### REQUIRED ACTION
Please return all lines of the data below containing the string "Docker".

##### SUPPLIED DATA #####

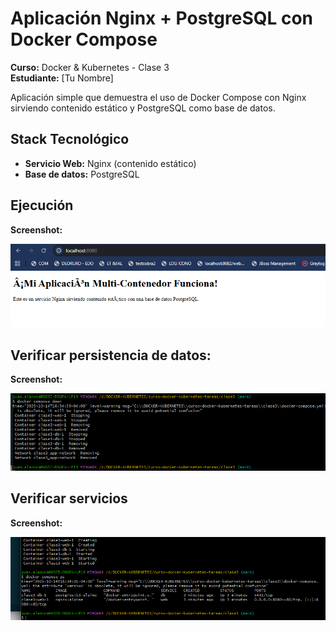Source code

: # Aplicación Nginx + PostgreSQL con Docker Compose

**Curso:** Docker & Kubernetes - Clase 3  
**Estudiante:** [Tu Nombre]

Aplicación simple que demuestra el uso de Docker Compose con Nginx sirviendo contenido estático y PostgreSQL como base de datos.

## Stack Tecnológico

- **Servicio Web:** Nginx (contenido estático)
- **Base de datos:** PostgreSQL

## Ejecución

**Screenshot:**

![Container corriendo](screenshots/localhost_8080.png)

## Verificar persistencia de datos:

**Screenshot:**

![Container corriendo](screenshots/verificandopersiistencia.png)

## Verificar servicios

**Screenshot:**

![Container corriendo](screenshots/verifica_corriendo_servicios.png)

#####

### EXERCISE RESULT
: # Aplicación Nginx + PostgreSQL con Docker Compose
**Curso:** Docker & Kubernetes - Clase 3  
Aplicación simple que demuestra el uso de Docker Compose con Nginx sirviendo contenido estático y PostgreSQL como base de datos.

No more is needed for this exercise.